The South Florida Bulls lacrosse team will represent the University of South Florida in the sport of women's lacrosse beginning in spring 2025. It will be one of two sports beginning their first season at USF in spring 2025, along with beach volleyball. They will compete in the American Athletic Conference of NCAA Division I. The Bulls will play their home games at Corbett Stadium on USF's Tampa campus, which they will share with the USF men's and women's soccer teams. It is the university's newest varsity sports team and the first new USF team since football was established in 1997. It will be the first new women's team in an NCAA sport at USF since women's soccer in 1995 (USF's women's sailing team was established in 1997, but it competes in the Inter-Collegiate Sailing Association rather than the NCAA).

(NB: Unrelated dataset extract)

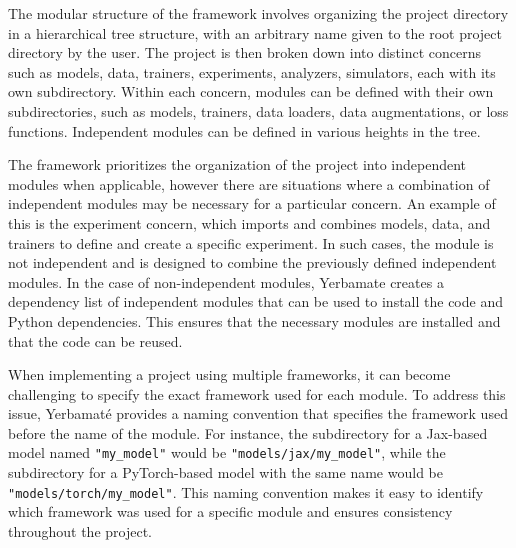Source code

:  The modular structure of the framework involves organizing the project directory in a hierarchical tree structure, with an arbitrary name given to the root project directory by the user. The project is then broken down into distinct concerns such as models, data, trainers, experiments, analyzers, simulators, each with its own subdirectory. Within each concern, modules can be defined with their own subdirectories, such as models, trainers, data loaders, data augmentations, or loss functions. Independent modules can be defined in various heights in the tree.

The framework prioritizes the organization of the project into independent modules when applicable, however there are situations where a combination of independent modules may be necessary for a particular concern. An example of this is the experiment concern, which imports and combines models, data, and trainers to define and create a specific experiment. In such cases, the module is not independent and is designed to combine the previously defined independent modules. In the case of non-independent modules, Yerbamate creates a dependency list of independent modules that can be used to install the code and Python dependencies. This ensures that the necessary modules are installed and that the code can be reused. 

When implementing a project using multiple frameworks, it can become challenging to specify the exact framework used for each module. To address this issue, Yerbamaté provides a naming convention that specifies the framework used before the name of the module. For instance, the subdirectory for a Jax-based model named \texttt{"my\_model"} would be \texttt{"models/jax/my\_model"}, while the subdirectory for a PyTorch-based model with the same name would be \texttt{"models/torch/my\_model"}. This naming convention makes it easy to identify which framework was used for a specific module and ensures consistency throughout the project.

The team will be coached by Mindy McCord.

History 
The USF women's lacrosse team was first announced in November 2021 and will become the university's 20th varsity sports team. They were originally scheduled to take the field for the first time in spring 2024, but this date was later pushed back to spring 2025. Their first home field will be the on-campus Corbett Stadium which was built in 2011 as the new home for the Bulls soccer teams. This will be a temporary arrangement until plans are made for a lacrosse-specific stadium some time in the future.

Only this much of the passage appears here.